>>>>>
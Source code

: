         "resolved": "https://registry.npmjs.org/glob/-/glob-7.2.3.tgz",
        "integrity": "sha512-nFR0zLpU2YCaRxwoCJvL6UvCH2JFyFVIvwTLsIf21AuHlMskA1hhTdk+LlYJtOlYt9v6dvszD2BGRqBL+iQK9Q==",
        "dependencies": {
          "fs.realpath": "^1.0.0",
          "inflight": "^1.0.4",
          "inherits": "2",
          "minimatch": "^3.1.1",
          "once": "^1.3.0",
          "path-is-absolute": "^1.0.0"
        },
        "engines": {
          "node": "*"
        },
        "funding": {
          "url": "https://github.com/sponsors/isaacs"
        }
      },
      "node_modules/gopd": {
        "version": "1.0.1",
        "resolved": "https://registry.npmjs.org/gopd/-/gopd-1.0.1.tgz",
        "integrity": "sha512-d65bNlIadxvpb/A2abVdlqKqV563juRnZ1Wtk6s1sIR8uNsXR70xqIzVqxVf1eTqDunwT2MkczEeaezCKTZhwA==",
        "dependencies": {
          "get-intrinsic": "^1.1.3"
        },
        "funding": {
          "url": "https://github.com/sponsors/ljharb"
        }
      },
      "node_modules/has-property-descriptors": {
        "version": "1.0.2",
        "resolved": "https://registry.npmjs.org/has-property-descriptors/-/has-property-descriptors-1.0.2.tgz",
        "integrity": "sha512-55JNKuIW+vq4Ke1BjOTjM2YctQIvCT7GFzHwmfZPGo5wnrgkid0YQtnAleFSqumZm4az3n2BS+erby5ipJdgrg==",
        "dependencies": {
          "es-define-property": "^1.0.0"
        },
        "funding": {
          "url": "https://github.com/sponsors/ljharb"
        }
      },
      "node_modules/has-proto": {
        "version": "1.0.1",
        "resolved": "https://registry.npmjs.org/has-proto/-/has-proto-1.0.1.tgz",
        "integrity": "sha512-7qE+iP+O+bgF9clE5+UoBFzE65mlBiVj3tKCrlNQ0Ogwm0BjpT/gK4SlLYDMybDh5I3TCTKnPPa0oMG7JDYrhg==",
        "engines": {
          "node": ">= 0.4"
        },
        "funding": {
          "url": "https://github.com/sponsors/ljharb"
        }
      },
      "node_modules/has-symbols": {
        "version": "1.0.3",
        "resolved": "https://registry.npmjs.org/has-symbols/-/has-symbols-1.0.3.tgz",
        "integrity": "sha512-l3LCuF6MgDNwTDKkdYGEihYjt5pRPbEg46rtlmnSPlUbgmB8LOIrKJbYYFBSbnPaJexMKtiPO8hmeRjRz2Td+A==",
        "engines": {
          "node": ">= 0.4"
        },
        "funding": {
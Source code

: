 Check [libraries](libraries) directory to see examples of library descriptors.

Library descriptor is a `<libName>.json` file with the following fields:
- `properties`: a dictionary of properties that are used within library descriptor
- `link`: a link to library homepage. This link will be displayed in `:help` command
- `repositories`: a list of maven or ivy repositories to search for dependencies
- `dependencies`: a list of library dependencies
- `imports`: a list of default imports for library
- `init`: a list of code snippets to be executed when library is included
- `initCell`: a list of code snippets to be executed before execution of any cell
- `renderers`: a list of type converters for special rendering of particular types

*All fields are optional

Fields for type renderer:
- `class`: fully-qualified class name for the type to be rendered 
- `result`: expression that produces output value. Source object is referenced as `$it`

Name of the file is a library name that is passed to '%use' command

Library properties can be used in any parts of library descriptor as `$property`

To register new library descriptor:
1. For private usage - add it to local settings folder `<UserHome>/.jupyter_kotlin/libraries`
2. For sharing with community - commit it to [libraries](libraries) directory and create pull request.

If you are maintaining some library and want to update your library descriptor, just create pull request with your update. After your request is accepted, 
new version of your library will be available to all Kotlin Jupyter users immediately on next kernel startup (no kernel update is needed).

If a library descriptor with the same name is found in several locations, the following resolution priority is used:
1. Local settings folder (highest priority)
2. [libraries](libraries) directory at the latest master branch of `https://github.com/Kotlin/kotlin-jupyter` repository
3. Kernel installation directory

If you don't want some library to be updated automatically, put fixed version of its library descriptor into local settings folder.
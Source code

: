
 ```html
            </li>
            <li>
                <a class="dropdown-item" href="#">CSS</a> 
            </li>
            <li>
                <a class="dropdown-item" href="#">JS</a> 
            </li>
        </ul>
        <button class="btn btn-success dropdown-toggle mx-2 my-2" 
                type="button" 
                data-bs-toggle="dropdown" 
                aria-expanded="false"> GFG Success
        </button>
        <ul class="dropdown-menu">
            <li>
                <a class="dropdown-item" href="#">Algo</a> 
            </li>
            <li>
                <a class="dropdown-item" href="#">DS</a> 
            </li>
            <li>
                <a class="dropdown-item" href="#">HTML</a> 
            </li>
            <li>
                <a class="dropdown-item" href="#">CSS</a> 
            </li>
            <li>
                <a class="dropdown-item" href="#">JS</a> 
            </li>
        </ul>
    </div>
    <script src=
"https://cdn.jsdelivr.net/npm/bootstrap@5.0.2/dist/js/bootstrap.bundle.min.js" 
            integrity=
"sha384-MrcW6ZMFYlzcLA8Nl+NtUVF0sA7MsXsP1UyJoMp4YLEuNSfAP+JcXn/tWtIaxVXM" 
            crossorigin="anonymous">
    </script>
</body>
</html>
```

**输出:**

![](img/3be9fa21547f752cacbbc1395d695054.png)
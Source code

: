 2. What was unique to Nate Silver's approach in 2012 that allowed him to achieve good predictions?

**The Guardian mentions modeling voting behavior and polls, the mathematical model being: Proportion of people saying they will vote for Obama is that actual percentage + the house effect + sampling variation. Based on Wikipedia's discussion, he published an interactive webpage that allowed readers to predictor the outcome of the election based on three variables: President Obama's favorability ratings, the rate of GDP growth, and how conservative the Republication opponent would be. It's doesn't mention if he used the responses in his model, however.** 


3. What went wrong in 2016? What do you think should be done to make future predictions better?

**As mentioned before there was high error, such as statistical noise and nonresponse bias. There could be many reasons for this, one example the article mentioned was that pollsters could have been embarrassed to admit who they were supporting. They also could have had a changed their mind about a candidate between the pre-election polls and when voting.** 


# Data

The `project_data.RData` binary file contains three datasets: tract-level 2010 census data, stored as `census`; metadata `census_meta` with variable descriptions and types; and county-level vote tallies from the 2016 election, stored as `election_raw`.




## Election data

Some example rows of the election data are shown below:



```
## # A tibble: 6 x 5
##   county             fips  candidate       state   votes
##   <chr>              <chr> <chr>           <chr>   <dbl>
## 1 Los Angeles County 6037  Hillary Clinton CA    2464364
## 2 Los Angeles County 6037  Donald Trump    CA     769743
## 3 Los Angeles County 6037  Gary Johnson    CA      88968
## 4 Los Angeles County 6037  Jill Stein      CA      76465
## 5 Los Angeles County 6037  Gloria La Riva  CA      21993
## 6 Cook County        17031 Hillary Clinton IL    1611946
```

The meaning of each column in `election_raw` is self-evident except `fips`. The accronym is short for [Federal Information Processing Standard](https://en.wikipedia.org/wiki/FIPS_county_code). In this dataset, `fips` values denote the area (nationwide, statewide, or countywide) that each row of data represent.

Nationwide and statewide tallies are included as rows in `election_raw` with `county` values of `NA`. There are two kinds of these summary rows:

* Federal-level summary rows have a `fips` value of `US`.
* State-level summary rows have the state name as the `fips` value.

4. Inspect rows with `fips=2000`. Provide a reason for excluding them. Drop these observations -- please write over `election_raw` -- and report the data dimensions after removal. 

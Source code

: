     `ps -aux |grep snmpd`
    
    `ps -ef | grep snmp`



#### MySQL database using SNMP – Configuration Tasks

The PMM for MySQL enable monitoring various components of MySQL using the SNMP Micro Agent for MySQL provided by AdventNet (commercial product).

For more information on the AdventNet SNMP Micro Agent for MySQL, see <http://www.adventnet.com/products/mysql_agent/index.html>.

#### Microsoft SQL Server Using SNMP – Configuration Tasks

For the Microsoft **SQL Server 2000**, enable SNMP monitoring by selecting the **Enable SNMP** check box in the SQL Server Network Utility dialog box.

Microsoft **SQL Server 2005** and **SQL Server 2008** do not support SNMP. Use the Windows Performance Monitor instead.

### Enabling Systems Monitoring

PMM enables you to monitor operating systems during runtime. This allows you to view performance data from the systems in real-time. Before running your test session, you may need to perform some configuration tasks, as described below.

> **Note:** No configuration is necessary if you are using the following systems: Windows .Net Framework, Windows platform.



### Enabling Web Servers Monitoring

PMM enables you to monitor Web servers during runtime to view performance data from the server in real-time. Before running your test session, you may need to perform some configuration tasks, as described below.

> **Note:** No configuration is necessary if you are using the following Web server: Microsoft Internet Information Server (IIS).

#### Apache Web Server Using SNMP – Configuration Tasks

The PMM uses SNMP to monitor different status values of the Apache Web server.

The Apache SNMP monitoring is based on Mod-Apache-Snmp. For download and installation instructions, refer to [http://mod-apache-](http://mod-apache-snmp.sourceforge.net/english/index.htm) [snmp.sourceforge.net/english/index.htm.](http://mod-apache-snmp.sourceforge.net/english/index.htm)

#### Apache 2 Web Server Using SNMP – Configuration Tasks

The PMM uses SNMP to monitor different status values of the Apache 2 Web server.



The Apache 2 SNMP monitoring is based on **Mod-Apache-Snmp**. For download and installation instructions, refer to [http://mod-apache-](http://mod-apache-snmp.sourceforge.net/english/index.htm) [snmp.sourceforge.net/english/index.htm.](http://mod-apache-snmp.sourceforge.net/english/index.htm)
<<<<<
--- EXERCISE BRIEF ---
Within the entries above, find every line where the string "download" occurs, and copy it.

--- ANSWER TO THE EXERCISE ---
The Apache SNMP monitoring is based on Mod-Apache-Snmp. For download and installation instructions, refer to [http://mod-apache-](http://mod-apache-snmp.sourceforge.net/english/index.htm) [snmp.sourceforge.net/english/index.htm.](http://mod-apache-snmp.sourceforge.net/english/index.htm)
The Apache 2 SNMP monitoring is based on **Mod-Apache-Snmp**. For download and installation instructions, refer to [http://mod-apache-](http://mod-apache-snmp.sourceforge.net/english/index.htm) [snmp.sourceforge.net/english/index.htm.](http://mod-apache-snmp.sourceforge.net/english/index.htm)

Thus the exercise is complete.